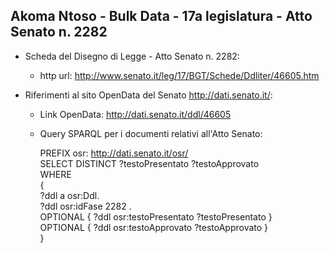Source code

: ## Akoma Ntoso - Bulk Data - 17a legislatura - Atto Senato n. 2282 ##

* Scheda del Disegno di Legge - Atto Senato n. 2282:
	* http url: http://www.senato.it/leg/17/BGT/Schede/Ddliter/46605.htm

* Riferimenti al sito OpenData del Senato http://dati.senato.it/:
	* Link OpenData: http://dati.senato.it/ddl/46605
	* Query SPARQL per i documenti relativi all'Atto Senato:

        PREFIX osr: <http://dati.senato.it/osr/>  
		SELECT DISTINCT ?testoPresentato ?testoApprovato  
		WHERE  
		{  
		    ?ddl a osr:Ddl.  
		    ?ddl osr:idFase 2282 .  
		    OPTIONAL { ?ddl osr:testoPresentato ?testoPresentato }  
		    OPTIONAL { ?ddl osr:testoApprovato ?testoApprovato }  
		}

* * *

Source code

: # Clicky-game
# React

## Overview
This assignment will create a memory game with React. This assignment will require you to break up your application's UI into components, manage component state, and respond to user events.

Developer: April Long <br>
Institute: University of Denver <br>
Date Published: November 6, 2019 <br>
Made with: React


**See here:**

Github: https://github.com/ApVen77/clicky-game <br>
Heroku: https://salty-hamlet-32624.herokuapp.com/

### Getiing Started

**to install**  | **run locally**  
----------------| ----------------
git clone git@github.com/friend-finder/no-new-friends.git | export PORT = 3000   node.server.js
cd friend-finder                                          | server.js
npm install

*What is being asked*:
Lines of the listing above that hold the string "finder" should each be copied.

*Reply to the exercise*:
git clone git@github.com/friend-finder/no-new-friends.git | export PORT = 3000   node.server.js
cd friend-finder                                          | server.js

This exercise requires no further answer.